*** LISTED RECORDS Section Begins ***
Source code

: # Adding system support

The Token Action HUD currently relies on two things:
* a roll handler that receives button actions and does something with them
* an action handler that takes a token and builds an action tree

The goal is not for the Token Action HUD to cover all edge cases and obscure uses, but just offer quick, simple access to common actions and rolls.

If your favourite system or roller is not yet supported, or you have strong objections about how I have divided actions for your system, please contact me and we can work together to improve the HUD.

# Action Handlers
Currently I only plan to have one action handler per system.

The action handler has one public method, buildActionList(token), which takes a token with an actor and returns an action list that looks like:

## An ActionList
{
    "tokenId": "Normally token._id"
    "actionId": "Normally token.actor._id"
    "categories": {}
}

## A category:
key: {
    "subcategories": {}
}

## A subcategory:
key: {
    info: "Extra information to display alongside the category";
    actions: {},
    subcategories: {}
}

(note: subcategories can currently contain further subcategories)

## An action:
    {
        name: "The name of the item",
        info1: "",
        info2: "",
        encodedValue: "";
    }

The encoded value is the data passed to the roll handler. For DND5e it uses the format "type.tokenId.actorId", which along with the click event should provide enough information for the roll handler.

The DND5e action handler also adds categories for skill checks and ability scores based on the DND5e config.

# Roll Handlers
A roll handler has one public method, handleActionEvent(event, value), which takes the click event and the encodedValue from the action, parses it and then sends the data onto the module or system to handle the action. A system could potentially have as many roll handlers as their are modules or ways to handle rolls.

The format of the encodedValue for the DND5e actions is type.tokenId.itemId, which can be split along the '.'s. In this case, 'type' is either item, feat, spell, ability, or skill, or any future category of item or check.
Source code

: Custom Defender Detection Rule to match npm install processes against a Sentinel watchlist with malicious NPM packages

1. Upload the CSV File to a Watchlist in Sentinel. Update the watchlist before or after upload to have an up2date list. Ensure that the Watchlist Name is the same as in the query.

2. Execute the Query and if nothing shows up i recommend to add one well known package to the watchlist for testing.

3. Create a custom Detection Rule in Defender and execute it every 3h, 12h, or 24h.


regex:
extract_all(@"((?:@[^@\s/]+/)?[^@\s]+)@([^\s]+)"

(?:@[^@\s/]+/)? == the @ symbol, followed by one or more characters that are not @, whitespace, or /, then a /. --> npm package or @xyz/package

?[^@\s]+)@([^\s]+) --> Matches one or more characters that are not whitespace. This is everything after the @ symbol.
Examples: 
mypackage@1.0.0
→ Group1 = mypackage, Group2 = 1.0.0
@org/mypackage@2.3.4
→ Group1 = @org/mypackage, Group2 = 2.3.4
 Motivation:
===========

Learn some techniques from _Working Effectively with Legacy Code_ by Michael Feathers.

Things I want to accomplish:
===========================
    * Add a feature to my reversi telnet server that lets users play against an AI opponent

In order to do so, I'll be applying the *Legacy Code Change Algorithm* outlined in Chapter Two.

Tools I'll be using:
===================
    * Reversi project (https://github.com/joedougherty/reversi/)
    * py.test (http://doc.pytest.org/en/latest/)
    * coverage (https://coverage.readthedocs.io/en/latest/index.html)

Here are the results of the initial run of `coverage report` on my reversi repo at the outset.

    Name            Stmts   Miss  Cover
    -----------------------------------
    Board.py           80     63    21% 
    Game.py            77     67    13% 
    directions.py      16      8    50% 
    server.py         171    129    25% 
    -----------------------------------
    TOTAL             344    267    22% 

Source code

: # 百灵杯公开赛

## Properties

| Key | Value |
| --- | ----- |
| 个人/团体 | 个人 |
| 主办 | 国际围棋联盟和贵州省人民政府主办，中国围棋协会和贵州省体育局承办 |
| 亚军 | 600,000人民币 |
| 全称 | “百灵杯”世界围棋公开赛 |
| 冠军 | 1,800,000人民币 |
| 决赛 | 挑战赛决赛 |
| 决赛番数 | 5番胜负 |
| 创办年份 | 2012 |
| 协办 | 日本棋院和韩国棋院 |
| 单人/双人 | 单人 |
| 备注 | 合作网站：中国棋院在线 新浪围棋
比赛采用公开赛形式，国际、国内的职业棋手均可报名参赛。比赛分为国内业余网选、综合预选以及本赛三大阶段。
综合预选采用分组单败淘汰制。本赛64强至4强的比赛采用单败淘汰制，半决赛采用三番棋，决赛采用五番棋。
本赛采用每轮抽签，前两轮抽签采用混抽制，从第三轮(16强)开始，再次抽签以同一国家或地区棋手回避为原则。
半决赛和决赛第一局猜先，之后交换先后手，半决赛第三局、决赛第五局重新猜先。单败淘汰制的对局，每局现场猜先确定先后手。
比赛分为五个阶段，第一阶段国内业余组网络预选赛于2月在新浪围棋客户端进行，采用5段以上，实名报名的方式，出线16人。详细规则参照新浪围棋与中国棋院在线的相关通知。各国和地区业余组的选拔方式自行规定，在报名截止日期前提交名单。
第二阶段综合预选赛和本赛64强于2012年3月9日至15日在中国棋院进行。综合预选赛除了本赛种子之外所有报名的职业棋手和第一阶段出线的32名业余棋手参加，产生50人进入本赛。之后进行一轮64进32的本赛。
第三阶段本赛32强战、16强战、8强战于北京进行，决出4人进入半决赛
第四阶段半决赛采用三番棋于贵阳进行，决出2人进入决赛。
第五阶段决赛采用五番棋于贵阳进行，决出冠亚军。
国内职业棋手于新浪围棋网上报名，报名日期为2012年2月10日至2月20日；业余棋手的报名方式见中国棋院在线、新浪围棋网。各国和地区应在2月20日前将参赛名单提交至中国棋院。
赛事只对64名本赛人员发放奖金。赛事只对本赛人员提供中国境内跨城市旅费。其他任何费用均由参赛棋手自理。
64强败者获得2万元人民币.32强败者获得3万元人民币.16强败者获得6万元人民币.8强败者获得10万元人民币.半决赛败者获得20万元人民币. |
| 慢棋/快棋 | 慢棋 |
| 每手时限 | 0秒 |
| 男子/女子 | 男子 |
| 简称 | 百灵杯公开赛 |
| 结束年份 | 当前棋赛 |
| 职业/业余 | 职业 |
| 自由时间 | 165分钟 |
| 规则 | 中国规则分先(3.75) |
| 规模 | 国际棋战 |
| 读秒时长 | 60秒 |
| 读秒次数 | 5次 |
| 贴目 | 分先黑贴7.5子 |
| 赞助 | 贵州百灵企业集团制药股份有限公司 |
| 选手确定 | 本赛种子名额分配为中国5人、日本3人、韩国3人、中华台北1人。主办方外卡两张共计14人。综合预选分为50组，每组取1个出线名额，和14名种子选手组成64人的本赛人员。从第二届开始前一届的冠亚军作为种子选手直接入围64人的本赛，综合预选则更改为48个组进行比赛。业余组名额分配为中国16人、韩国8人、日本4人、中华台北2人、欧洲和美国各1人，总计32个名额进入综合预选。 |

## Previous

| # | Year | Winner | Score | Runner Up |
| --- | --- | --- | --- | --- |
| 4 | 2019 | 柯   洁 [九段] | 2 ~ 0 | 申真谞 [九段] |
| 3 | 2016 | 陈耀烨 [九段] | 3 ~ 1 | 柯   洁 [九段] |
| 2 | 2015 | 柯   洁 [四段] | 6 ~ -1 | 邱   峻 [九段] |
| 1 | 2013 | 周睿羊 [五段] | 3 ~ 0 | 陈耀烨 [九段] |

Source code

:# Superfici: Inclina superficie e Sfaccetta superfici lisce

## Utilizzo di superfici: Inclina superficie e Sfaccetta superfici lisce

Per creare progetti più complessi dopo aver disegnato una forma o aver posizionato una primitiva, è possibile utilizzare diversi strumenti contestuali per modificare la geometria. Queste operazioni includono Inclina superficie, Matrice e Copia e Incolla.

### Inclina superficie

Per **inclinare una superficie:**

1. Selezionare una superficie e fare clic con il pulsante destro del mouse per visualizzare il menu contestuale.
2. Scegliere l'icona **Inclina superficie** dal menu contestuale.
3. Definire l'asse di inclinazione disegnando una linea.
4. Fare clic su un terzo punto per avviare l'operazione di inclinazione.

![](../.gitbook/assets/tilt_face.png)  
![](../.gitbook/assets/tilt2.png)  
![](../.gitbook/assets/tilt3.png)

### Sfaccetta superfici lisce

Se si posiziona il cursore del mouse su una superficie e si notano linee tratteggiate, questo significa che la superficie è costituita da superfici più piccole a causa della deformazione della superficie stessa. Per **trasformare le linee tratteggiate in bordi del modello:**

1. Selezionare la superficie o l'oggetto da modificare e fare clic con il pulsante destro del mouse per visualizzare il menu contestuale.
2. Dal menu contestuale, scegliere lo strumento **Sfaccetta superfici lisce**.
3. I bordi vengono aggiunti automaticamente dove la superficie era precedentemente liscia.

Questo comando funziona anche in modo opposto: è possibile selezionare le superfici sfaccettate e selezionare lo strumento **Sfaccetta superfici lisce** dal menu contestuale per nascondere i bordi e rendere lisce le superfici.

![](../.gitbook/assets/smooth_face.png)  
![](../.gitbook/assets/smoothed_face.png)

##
*** LISTED RECORDS Section Ends ***
## WHAT IS REQUIRED
In the records above, find the line containing "The format of" and restate word for word every line from the first through that one.

## COMPLETED EXERCISE
Source code

: # Adding system support

The Token Action HUD currently relies on two things:
* a roll handler that receives button actions and does something with them
* an action handler that takes a token and builds an action tree

The goal is not for the Token Action HUD to cover all edge cases and obscure uses, but just offer quick, simple access to common actions and rolls.

If your favourite system or roller is not yet supported, or you have strong objections about how I have divided actions for your system, please contact me and we can work together to improve the HUD.

# Action Handlers
Currently I only plan to have one action handler per system.

The action handler has one public method, buildActionList(token), which takes a token with an actor and returns an action list that looks like:

## An ActionList
{
    "tokenId": "Normally token._id"
    "actionId": "Normally token.actor._id"
    "categories": {}
}

## A category:
key: {
    "subcategories": {}
}

## A subcategory:
key: {
    info: "Extra information to display alongside the category";
    actions: {},
    subcategories: {}
}

(note: subcategories can currently contain further subcategories)

## An action:
    {
        name: "The name of the item",
        info1: "",
        info2: "",
        encodedValue: "";
    }

The encoded value is the data passed to the roll handler. For DND5e it uses the format "type.tokenId.actorId", which along with the click event should provide enough information for the roll handler.

The DND5e action handler also adds categories for skill checks and ability scores based on the DND5e config.

# Roll Handlers
A roll handler has one public method, handleActionEvent(event, value), which takes the click event and the encodedValue from the action, parses it and then sends the data onto the module or system to handle the action. A system could potentially have as many roll handlers as their are modules or ways to handle rolls.

The format of the encodedValue for the DND5e actions is type.tokenId.itemId, which can be split along the '.'s. In this case, 'type' is either item, feat, spell, ability, or skill, or any future category of item or check.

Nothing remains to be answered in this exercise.